━━━━━ Records to use

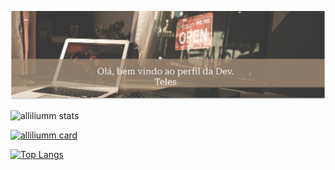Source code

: ![Bem vindos ao meu perfil!](https://github.com/alliliumm/Alessandra-Teles/blob/main/header1.png)

![alliliumm stats](https://github-readme-stats.vercel.app/api?username=anuraghazra&show_icons=true&theme=dracula)

[![alliliumm card](https://github-readme-stats.vercel.app/api/pin/?username=anuraghazra&repo=github-readme-stats&theme=dracula)](https://github.com/alliliumm/Adminio-APP)

[![Top Langs](https://github-readme-stats.vercel.app/api/top-langs/?username=anuraghazra)](https://github.com/anuraghazra/github-readme-stats)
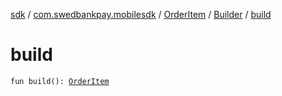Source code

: [sdk](../../../index.md) / [com.swedbankpay.mobilesdk](../../index.md) / [OrderItem](../index.md) / [Builder](index.md) / [build](./build.md)

# build

`fun build(): `[`OrderItem`](../index.md)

━━━━━━━━━━

- Your goal
Drop the pictures and reproduce the rest of the data exactly.

- Solution for this task
Source code

: ![Bem vindos ao meu perfil!](https://github.com/alliliumm/Alessandra-Teles/blob/main/header1.png)

![alliliumm stats](https://github-readme-stats.vercel.app/api?username=anuraghazra&show_icons=true&theme=dracula)

[![alliliumm card](https://github-readme-stats.vercel.app/api/pin/?username=anuraghazra&repo=github-readme-stats&theme=dracula)](https://github.com/alliliumm/Adminio-APP)

[![Top Langs](https://github-readme-stats.vercel.app/api/top-langs/?username=anuraghazra)](https://github.com/anuraghazra/github-readme-stats)
Source code

: [sdk](../../../index.md) / [com.swedbankpay.mobilesdk](../../index.md) / [OrderItem](../index.md) / [Builder](index.md) / [build](./build.md)

# build

`fun build(): `[`OrderItem`](../index.md)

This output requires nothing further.